Dataset records
^^^^^^^^

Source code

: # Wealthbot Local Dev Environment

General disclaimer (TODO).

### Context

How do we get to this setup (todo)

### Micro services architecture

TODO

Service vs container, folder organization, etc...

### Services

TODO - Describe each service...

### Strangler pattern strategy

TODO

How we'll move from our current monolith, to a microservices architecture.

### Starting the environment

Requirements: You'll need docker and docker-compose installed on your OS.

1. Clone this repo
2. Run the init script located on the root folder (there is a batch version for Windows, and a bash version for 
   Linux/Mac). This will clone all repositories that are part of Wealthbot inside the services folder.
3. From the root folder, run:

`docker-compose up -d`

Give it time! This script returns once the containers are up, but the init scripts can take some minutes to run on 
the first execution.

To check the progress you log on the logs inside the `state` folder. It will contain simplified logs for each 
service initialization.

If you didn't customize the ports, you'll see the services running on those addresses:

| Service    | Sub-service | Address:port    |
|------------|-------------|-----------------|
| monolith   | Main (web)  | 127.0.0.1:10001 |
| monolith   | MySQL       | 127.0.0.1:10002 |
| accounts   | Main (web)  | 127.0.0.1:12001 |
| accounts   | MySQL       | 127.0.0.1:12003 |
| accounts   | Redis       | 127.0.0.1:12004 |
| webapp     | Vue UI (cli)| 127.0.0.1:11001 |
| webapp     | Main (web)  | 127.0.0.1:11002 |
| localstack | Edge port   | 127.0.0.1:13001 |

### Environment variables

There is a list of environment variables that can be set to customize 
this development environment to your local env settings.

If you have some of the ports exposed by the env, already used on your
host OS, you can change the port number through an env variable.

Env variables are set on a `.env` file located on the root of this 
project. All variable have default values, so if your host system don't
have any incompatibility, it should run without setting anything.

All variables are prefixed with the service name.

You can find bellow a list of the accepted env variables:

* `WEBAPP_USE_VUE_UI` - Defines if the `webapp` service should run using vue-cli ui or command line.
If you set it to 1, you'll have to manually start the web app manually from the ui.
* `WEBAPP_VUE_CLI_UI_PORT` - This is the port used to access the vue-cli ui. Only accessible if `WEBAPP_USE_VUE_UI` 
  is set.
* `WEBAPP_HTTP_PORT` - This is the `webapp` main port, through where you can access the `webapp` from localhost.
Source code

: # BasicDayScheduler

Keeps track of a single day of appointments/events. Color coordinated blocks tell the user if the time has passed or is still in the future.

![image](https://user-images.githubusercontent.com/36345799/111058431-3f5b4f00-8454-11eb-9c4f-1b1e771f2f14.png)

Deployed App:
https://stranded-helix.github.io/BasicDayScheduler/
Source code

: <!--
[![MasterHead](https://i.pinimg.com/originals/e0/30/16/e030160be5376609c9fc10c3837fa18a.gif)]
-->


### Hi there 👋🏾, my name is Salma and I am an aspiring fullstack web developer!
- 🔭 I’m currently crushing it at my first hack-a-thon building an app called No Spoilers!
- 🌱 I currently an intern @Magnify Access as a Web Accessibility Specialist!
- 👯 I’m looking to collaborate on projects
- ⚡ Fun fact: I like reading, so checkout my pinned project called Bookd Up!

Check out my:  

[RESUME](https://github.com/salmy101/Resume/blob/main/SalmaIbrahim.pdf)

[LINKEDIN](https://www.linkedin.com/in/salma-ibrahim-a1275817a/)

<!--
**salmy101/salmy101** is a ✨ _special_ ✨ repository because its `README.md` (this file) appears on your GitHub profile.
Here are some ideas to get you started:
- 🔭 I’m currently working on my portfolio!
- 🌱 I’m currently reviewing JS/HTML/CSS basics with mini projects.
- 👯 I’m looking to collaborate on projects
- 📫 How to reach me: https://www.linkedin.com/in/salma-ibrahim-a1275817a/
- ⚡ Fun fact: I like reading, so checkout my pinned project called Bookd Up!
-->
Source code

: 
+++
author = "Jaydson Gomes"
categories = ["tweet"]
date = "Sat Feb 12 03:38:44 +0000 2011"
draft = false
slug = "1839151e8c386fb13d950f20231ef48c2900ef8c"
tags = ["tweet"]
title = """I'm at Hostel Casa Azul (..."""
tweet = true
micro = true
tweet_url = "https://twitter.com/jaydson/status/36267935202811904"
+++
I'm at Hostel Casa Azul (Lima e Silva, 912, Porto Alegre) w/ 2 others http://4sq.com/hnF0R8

^^^^^^^^

— WHAT TO DO —
Only lines of the data holding the word "script" go in the answer. Please copy each of them.

— RESPONSE —
2. Run the init script located on the root folder (there is a batch version for Windows, and a bash version for 
Give it time! This script returns once the containers are up, but the init scripts can take some minutes to run on 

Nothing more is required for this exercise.